Nuestro Presidente de México Enrique Peña Nieto se suma a varios personajes que han pedido perdón como Bill Clinton, José María Aznar, el Rey Juan Carlos I, Mariano Rajoy, Jordi Pujol, Tony Blair y Barack Obama.
Los japoneses no soportan traicionar las expectativas de los demás por lo que utilizan diferentes formas de expresar su arrepentimiento:
El esahku con inclinación de 25 grados y significa “perdón, fue error mío”
El keirei un poco más pronunciada la inclinación y sostenida quiere decir “si la he perjudicado, no volverá a pasar”
El saikeirei inclinación de 90 grados “perdón por una falta grave”

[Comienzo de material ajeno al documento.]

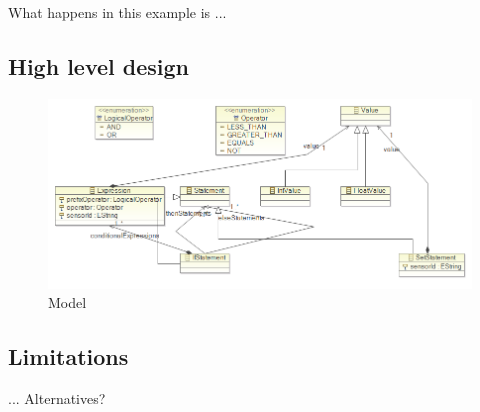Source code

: What happens in this example is ...

\subsection{High level design}

\begin{figure}[t]
\includegraphics[width=1.00\columnwidth]{model.png}
\caption{Model}
\end{figure}


\subsection{Limitations}
... Alternatives?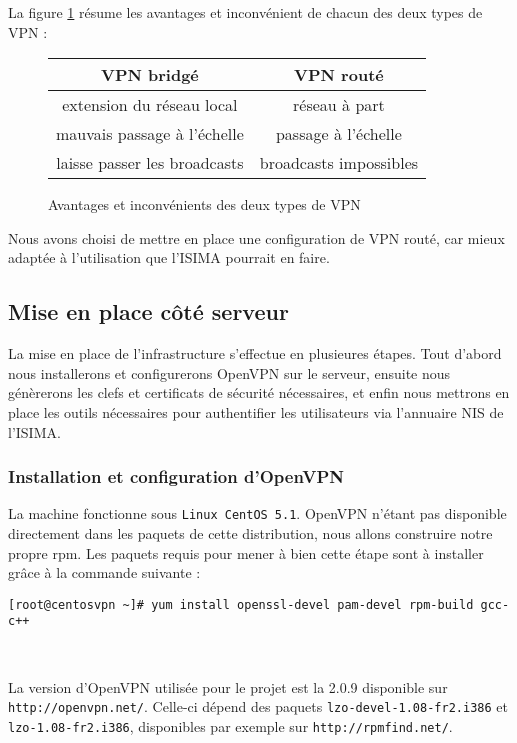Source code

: La figure \ref{tableau_types_vpn} résume les avantages et inconvénient de chacun des deux types de VPN :
\begin{figure}[H]
	\begin{center}
		\begin{tabular}{c|c}
			VPN bridgé & VPN routé \\
			\hline
			extension du réseau local & réseau à part \\
			mauvais passage à l'échelle & passage à l'échelle \\
			laisse passer les broadcasts & broadcasts impossibles \\
		\end{tabular}
	\end{center}
	\caption{Avantages et inconvénients des deux types de VPN}
	\label{tableau_types_vpn}
\end{figure}

Nous avons choisi de mettre en place une configuration de VPN routé, car mieux adaptée à l'utilisation que l'ISIMA pourrait en faire.

\subsection{Mise en place côté serveur}

La mise en place de l'infrastructure s'effectue en plusieures étapes. Tout d'abord nous installerons et configurerons OpenVPN sur le serveur, ensuite nous génèrerons les clefs et certificats de sécurité nécessaires, et enfin nous mettrons en place les outils nécessaires pour authentifier les utilisateurs via l'annuaire NIS de l'ISIMA.

\subsubsection{Installation et configuration d'OpenVPN}

La machine fonctionne sous \texttt{Linux CentOS 5.1}. OpenVPN n'étant pas disponible directement dans les paquets de cette distribution, nous allons construire notre propre rpm. Les paquets requis pour mener à bien cette étape sont à installer grâce à la commande suivante :

\verb|[root@centosvpn ~]# yum install openssl-devel pam-devel rpm-build gcc-c++|

~

La version d'OpenVPN utilisée pour le projet est la 2.0.9 disponible sur \verb|http://openvpn.net/|. Celle-ci dépend des paquets \verb|lzo-devel-1.08-fr2.i386| et \verb|lzo-1.08-fr2.i386|, disponibles par exemple sur \verb|http://rpmfind.net/|.

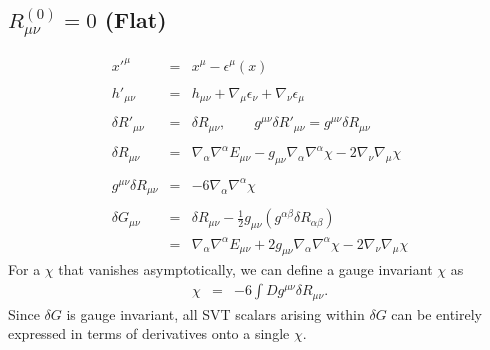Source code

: \documentclass[10pt,letterpaper]{article}
\numberwithin{equation}{section}
\begin{document}
\begin{appendices}
\subsection{$R^{(0)}_{\mu\nu}=0$ (Flat)}
%
\begin{eqnarray}
x'^\mu &=& x^\mu - \epsilon^\mu(x)
\\ \nonumber\\
h'_{\mu\nu} &=&  h_{\mu\nu} + \nabla_\mu\epsilon_\nu + \nabla_\nu \epsilon_\mu 
\\ \nonumber\\
\delta R'_{\mu\nu} &=& \delta R_{\mu\nu},\qquad 
g^{\mu\nu}\delta R'_{\mu\nu} = g^{\mu\nu} \delta R_{\mu\nu}
\\ \nonumber\\
\delta R_{\mu\nu} &=& \nabla_{\alpha }\nabla^{\alpha }E_{\mu \nu } -  g_{\mu \nu } \nabla_{\alpha }\nabla^{\alpha }\chi - 2 \nabla_{\nu }\nabla_{\mu }\chi 
\\ \nonumber\\
g^{\mu\nu}\delta R_{\mu\nu} &=& -6\nabla_\alpha \nabla^\alpha \chi
\\ \nonumber\\
\delta G_{\mu\nu} &=& \delta R_{\mu\nu} -\frac12 g_{\mu\nu}(g^{\alpha\beta} \delta R_{\alpha\beta})
\nonumber\\
&=& \nabla_{\alpha }\nabla^{\alpha }E_{\mu \nu } + 2 g_{\mu \nu } \nabla_{\alpha }\nabla^{\alpha }\chi - 2 \nabla_{\nu }\nabla_{\mu }\chi
\end{eqnarray}
For a $\chi$ that vanishes asymptotically, we can define a gauge invariant $\chi$ as
\begin{eqnarray}
\chi &=& -6\int D g^{\mu\nu}\delta R_{\mu\nu}.
\end{eqnarray}
Since $\delta G$ is gauge invariant, all SVT scalars arising within $\delta G$ can be entirely expressed in terms of derivatives onto a single $\chi$. 


\end{appendices}
\end{document}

El dogueza poniéndose de rodillas en el suelo, inclinando su cuerpo hacia adelante con las manos en el suelo y la cabeza apoyada en las mismas significa “la ley puede castigarme, pero no podrá arreglar lo arrepentido que estoy”
Me pregunto cuál de estas reverencias sería la adecuada para nuestro Presidente.
Los servidores públicos necesitan ser y actuar como dignos representantes de aquellos que los han elegido, pesa sobre ellos la responsabilidad de ser éticos y honestos y en nosotros el exigírselos, movamos conciencias y exigencias, veamos más allá de la petición del perdón y de sus fines políticos.
“El que se humilla, vence” cita un refrán japonés.